No hará falta decir más para explicar la necesidad de un libro como este.  Tomando como punto de partida teórico, entre otros, a Foucault, Bourdieu o Judith Butler,  El sustrato cultural de la violencia de género analiza, en diez capítulos debidos a otras tantas autoras y autores,  una amplia gama de manifestaciones culturales, examinando cómo se representa en ellas la violencia en las relaciones personales. Son especialmente brillantes –como era de esperar, a juzgar por otros libros o artículos suyos que llevamos leídos en los últimos años– las contribuciones de Mercedes Bengoechea (poesía amorosa), Juan Antonio Suárez (cultura queer), Amparo Serrano de Haro (historia de la pintura), Pilar Aguilar (cine) y Teresa Gómez Reus (pintura victoriana y moderna). También resultan interesantes las demás: Marta Cerezo examina el canon literario, Antonio Ballesteros la novela inglesa del siglo xix, Pepa Feu lo sobrenatural como rito de paso en la obra de escritoras y pintoras, y Eugenia López Muñoz, los videojuegos. Corresponde a la coordinadora, Ángeles de la Concha (autora también de uno de los textos, sobre la representación literaria de la violencia de género) el mérito de haber estructurado la obra y elegido a tan competentes colaboradores. Digamos, eso sí, de entrada, que El sustrato cultural tiene un defecto que no es, desgraciadamente, sólo suyo, sino de los estudios culturales de género en España, en términos generales, y es su excesiva dependencia de la bibliografía, y por ende de la cultura, británica y norteamericana. Varios de los capítulos versan exclusivamente sobre textos literarios en lengua inglesa. Y aunque se trate de obras de las que existe traducción castellana, o incluso de clásicos de la literatura (La fierecilla domada, Los cuentos de Canterbury, Frankenstein, Jane Eyre, Drácula…), no puede esperarse de la lectora o lector españoles que estén familiarizados con ellos, que les concedan el peso, la autoridad, el significado, que tendrían para alguien educado en Gran Bretaña o los Estados Unidos. La anglofilia llega al punto de que una obra de Freud se cita, no en alemán ni en español, sino en inglés, y abundan anglicismos como historias cortas, por cuentos o relatos, o destituidos por indigentes (en inglés, destitute).
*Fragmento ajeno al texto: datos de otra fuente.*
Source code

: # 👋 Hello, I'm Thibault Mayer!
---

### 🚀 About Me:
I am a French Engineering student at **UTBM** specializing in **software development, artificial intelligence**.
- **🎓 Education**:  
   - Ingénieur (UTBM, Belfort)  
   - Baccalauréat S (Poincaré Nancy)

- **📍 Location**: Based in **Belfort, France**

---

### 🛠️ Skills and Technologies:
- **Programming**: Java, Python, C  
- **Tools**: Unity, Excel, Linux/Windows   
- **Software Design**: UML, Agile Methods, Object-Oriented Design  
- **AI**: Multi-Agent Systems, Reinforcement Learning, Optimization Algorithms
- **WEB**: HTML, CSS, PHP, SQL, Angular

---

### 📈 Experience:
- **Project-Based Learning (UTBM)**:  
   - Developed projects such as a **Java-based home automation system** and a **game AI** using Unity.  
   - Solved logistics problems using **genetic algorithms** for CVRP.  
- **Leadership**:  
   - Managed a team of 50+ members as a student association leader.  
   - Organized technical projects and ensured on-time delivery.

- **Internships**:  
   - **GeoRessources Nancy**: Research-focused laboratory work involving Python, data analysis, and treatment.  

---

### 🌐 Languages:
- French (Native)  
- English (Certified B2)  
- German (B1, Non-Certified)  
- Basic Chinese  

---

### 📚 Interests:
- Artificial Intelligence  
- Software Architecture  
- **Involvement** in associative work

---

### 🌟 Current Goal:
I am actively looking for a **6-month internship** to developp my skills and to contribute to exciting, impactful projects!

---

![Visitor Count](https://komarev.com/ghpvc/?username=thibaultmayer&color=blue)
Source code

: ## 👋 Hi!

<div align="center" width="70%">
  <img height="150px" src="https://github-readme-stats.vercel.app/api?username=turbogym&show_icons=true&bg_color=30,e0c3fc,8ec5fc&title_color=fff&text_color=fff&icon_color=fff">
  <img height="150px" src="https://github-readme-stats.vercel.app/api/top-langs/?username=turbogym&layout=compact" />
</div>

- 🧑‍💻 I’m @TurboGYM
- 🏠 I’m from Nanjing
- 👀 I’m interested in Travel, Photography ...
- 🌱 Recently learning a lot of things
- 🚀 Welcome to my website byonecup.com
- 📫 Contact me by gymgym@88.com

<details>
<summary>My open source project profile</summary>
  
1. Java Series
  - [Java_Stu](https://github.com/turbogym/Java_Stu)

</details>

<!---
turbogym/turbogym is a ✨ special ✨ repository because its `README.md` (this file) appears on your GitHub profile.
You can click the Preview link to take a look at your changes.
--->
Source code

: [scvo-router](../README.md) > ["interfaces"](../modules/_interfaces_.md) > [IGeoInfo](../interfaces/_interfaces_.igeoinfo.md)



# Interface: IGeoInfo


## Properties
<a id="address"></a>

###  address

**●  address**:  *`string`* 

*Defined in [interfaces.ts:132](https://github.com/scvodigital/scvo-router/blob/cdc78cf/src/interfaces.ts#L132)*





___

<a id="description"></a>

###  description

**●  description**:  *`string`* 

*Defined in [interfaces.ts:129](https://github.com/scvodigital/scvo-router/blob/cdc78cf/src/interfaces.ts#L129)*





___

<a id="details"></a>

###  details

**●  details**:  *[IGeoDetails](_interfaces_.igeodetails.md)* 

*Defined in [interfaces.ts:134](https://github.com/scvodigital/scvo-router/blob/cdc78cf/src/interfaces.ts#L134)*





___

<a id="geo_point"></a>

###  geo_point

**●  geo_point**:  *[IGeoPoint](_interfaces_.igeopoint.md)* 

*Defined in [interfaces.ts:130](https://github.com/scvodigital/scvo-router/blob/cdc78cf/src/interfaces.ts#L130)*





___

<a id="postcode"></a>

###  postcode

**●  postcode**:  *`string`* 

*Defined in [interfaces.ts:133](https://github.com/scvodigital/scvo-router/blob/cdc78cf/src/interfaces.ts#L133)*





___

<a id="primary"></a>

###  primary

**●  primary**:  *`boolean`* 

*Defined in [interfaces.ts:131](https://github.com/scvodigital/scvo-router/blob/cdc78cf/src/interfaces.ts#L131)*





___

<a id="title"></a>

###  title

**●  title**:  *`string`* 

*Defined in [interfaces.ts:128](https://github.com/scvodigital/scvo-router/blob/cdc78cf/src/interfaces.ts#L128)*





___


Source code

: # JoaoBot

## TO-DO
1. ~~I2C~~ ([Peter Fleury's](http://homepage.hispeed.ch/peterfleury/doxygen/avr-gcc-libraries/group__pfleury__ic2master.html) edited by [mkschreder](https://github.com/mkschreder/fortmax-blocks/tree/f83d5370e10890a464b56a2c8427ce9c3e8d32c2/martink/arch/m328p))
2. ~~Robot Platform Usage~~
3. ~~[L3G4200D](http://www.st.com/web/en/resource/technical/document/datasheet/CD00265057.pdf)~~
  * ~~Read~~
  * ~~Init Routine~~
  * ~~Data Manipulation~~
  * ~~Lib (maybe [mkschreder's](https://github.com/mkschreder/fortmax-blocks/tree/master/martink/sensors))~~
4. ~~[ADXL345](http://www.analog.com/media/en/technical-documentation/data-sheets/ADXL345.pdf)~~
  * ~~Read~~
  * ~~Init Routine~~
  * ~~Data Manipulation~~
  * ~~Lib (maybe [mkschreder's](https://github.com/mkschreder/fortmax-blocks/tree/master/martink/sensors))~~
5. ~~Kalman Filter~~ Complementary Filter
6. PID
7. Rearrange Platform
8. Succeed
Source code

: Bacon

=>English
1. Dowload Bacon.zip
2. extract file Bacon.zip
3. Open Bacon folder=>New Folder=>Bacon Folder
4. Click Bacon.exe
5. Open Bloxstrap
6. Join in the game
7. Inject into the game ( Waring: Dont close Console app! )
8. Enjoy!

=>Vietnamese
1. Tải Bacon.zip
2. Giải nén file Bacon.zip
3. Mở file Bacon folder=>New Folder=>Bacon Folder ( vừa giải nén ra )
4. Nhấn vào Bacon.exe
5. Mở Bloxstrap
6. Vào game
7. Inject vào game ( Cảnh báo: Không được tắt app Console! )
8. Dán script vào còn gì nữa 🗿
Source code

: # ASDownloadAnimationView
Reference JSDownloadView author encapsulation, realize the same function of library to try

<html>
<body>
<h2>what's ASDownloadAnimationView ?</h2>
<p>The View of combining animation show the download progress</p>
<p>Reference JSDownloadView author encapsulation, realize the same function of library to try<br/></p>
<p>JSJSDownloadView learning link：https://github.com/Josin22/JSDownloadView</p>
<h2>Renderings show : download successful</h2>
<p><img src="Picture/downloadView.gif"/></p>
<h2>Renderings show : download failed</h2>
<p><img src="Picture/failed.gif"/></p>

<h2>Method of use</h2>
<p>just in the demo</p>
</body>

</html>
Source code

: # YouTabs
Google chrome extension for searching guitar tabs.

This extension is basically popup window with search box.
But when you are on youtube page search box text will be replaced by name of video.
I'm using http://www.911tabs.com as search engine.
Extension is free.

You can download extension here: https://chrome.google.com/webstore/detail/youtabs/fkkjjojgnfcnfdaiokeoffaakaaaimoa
Pero dejemos de lado esos peccata minuta, pues no son otra cosa, para preguntarnos qué nos dice esta obra sobre el sustrato cultural de la violencia de género, como reza su título. Y la respuesta es verdaderamente preocupante. Me limitaré a señalar tres conclusiones que pueden extraerse de las distintas piezas de este puzzle. Una es que la tradición cultural occidental presenta el amor y el sexo en términos de descubrimiento, apropiación o conquista que un sujeto masculino lleva a cabo sobre un cuerpo femenino tratado como un objeto. Tanto el cine como la poesía llamada “amorosa” (Paz, Neruda, Salinas…) nos muestran a la mujer no como un ser deseante, dueño de emociones, sensaciones e intenciones equiparables a las de su compañero y susceptibles de interactuar con él, no como un individuo, sino como un conglomerado de elementos corporales que la mirada del varón disgrega, convirtiendo a la persona en cosa. Otro denominador común entre distintas manifestaciones culturales de todas las épocas radica en presentar como algo erótico, placentero o hasta cómico, cuando no como manifestación de amor, la violación, el rapto y otras formas de violencia contra las mujeres: es esa una constante que va de las Metamorfosis de Ovidio hasta Rompiendo las olas de Lars von Trier, pasando por las abundantes y festivas o románticas representaciones iconográficas del rapto de Europa o del de las Sabinas.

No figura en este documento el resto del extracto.